Friday, January 15, 2010

Our first C-130J

Here it is:

Canada's first of 17 next-generation C-130J tactical transports has emerged from the paintshop at Lockheed Martin's Marietta manufacturing site in Georgia.

Ottawa signed a $1.4 billion deal in January 2008 for its new fleet of C-130Js, all of which will be produced in the stretched-fuselage -30 configuration...

[More here and here on that contract. This is the latest on the Airbus A400M that many claimed should have been in a competition with the Jerc: "French government 'doing everything' to save A400M"--which only made its first flight just over a month ago.]

...Deliveries of the new aircraft will start later this year, and be completed during 2012...
Via David Pugliese's Ottawa Citizen blog. Earlier, from Dec. 8, 2009 (via Baden Guy at Milnet.ca):
Canada’s First CC-130J Closer to Completion

During the evening of December 7th, the first two of Canada’s 17 CC-130Js moved to the front of the production line in Marietta. The CC-130J on the left in the photo below is the first and is in the position for interior trim. The CC-130J on the right is in the final assembly position. The aircraft will be delivered in the spring of 2010.

Then a Jan. 13 CP story:
$723M military plane maintenance contract announced
Related post:
C-130J mainentance contract likely to be short term, cost lots
If should also not be forgotten that there was also a lot of clamouring for the A400M to be in a competition with the C-17--see here. Now think of the people of Haiti.

4 Comments:

Anonymous Anonymous said...

A beautiful sight to see.

When it lands in Canada it will be even more beautiful.


And to think "experts", especially those who write for our lame stream media, wanted us to buy the A400.

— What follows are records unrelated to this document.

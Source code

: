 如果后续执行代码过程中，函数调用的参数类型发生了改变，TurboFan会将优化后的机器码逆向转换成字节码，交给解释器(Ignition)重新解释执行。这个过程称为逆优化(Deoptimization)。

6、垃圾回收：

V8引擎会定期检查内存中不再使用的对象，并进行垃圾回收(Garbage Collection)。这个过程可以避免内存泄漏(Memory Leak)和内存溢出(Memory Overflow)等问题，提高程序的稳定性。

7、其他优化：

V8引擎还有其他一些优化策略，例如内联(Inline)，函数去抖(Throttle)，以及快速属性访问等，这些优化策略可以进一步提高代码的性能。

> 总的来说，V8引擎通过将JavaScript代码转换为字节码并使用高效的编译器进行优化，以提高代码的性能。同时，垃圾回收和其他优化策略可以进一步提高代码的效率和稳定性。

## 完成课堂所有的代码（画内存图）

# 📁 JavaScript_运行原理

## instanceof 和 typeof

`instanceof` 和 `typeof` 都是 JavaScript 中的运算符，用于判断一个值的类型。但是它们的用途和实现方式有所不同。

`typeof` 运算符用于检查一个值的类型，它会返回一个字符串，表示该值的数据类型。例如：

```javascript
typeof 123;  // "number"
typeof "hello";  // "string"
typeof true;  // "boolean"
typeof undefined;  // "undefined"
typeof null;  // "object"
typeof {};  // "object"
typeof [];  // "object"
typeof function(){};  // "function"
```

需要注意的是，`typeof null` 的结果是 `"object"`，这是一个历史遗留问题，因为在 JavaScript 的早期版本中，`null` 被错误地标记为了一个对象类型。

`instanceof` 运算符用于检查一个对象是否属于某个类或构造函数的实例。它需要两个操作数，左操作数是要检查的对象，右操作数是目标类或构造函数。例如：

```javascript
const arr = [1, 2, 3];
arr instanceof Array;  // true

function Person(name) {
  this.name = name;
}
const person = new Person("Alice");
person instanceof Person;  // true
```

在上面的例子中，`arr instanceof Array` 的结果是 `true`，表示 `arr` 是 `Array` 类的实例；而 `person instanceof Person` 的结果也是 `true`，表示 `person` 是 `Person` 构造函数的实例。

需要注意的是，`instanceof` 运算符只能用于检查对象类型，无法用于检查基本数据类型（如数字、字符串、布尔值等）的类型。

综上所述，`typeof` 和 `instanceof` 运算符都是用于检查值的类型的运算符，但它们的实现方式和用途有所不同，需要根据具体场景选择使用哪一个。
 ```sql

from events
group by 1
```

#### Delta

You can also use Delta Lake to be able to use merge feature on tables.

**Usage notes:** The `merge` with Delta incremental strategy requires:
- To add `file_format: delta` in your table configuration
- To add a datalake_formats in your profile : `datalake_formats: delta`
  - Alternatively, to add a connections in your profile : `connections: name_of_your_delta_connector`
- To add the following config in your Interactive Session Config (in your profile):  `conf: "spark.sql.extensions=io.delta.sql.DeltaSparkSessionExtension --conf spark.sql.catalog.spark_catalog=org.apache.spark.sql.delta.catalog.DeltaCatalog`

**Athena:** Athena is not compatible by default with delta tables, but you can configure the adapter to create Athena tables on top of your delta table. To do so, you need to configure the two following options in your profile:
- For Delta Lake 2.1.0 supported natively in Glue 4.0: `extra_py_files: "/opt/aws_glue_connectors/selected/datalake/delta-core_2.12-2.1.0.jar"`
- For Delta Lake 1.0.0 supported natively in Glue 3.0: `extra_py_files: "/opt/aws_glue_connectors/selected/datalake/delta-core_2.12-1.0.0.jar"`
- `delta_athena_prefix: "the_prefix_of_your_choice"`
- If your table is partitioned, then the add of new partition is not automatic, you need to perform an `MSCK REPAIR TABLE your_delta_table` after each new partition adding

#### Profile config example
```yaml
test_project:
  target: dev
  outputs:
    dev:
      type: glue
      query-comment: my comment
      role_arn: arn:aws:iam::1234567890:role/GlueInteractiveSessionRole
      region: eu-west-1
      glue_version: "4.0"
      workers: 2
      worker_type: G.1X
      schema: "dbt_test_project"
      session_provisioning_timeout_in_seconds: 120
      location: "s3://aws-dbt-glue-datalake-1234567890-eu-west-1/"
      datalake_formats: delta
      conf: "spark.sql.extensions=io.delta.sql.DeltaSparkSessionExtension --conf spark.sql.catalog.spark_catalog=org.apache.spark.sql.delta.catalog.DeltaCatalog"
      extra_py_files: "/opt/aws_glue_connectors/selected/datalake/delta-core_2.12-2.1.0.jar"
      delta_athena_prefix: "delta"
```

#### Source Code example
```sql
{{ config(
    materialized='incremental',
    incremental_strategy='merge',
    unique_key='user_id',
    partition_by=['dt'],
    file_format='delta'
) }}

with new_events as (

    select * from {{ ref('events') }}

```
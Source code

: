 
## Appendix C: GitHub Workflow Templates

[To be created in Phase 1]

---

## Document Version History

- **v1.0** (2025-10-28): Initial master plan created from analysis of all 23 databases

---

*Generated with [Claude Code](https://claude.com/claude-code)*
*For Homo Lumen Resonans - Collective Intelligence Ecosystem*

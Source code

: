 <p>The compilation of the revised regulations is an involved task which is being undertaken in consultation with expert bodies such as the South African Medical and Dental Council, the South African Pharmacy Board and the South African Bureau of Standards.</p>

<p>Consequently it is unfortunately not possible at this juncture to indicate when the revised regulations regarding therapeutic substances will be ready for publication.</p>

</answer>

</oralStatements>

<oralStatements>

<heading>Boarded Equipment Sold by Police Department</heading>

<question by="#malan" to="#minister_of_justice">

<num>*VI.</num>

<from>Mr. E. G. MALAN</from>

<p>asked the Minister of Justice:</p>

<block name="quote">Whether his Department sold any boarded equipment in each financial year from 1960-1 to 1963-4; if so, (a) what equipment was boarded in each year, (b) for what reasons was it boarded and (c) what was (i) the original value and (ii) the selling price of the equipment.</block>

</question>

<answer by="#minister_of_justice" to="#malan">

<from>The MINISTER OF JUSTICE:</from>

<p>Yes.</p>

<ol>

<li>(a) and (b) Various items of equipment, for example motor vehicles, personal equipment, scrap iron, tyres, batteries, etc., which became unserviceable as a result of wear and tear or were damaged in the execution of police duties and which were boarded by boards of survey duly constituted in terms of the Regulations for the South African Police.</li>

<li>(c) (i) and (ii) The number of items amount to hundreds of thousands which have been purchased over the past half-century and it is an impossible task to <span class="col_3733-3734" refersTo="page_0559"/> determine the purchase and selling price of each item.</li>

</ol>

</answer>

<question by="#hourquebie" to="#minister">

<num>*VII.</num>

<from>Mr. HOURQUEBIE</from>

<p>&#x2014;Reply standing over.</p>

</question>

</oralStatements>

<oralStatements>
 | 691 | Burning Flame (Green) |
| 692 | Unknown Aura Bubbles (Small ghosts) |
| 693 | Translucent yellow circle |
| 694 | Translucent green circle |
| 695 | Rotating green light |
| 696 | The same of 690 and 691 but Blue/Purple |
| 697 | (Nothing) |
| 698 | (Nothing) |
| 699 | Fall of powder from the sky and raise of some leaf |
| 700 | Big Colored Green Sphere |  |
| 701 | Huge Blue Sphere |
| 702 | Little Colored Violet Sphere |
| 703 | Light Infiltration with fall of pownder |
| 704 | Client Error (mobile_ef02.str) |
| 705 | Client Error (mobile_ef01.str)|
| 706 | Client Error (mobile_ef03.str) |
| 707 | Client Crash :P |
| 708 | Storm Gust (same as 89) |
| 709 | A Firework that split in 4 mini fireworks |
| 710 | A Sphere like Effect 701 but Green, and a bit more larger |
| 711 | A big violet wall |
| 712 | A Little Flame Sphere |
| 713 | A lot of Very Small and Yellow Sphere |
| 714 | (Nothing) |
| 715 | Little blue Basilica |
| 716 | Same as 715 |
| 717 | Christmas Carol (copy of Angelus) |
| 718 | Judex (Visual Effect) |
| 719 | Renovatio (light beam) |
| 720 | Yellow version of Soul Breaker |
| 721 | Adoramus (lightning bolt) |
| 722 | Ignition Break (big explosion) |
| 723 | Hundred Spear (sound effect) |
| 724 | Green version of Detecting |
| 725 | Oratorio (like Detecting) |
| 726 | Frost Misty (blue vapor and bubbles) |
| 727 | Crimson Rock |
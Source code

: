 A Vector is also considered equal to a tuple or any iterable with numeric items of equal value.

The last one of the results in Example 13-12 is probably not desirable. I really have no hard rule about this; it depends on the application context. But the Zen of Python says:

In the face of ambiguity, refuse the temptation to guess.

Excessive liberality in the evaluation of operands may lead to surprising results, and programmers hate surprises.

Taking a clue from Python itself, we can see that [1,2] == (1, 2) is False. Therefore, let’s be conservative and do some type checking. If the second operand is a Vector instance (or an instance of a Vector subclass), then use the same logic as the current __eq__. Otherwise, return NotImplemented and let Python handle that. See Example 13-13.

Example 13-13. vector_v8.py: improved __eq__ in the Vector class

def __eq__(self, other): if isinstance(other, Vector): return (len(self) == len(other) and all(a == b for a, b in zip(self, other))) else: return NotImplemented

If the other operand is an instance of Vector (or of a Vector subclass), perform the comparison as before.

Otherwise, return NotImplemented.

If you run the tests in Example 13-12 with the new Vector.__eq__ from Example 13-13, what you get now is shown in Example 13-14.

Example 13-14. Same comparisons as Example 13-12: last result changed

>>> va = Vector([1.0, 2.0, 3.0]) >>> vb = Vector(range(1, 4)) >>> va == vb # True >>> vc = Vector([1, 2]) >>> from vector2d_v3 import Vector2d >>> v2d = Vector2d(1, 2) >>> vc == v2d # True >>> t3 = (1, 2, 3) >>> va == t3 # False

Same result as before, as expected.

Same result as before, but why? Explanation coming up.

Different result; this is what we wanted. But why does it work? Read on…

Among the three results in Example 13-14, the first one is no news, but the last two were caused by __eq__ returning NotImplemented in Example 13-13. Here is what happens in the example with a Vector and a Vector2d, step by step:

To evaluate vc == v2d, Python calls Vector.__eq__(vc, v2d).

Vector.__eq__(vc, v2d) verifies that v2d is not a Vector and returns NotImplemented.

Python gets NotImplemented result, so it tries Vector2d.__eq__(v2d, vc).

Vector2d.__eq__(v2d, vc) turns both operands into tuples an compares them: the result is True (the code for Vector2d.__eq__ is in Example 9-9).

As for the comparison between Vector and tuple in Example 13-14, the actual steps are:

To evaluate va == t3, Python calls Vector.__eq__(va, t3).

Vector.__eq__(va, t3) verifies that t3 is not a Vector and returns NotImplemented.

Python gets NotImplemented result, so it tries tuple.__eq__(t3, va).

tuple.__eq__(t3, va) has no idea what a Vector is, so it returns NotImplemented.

But they are experts, so who am I to poke a stick in their highly inflated egos and ruin their sense of being legends in their own minds?

Maybe they can get a trip to Seville for the day that EADS announces the cancellation of the A400M program.

5:10 p.m., January 15, 2010  
Blogger Babbling Brooks said...

That's one good lookin' aircraft.

7:14 p.m., January 15, 2010  
Blogger wuberman said...

While Mr. Harper was purchasing C-17's Jack Layton was looking into a bill C-17. The legalization of pot in Canada. Prime Minister Harper can now fly Canadians all over the globe, at a moments notice. It could be argued that Jack Layton's bill would have allowed Canadians to fly quite high also. Just not to Haiti, full of relief supply's.

11:34 p.m., January 16, 2010  
Blogger Dave in Pa. said...

Hmmm...fired up my trusty Windows Calculator:

$723 million total for 7 yrs sounds different than the penultimate breakdown to $6,075,000 per year, per bird maintenance cost.

As quoted in the same CTV article, the actual price per bird is about $82,353,000. Now compare that to the A400M.

EADS and the European governments committed to buying the A400M are now at loggerheads over the latest major price escalation. The per bird price was contracted to have been $165 million. However, EADS now says it MUST have a $20 million per bird price increase or EADS will be forced to cancel the whole A400M program.

That'd be $185 million per bird. Even The Usual Suspect "journalists" should be able to comprehend that arithmetic.

And it's unstated whether or not that covers the cost of the major post delivery fixes that, without them, will reduce the carrying capacity to at or slightly more than the capacity of the C-130J Stretch's 24 tons. (Not the 30 tons still carelessly and falsely thrown around by the "lame stream media", as Fred describes them.)

So, Canada could have waited and paid AT LEAST twice as much for the A400M, with delivery dates, even delivery at all, uncertain. And with the uncertainty and potential huge expense of those major post-delivery repairs.

Or Canada could have done what it (very wisely, IMO) did: buy the C-130J Stretches, with first deliveries in the next couple of months to CF bases and flying CF missions.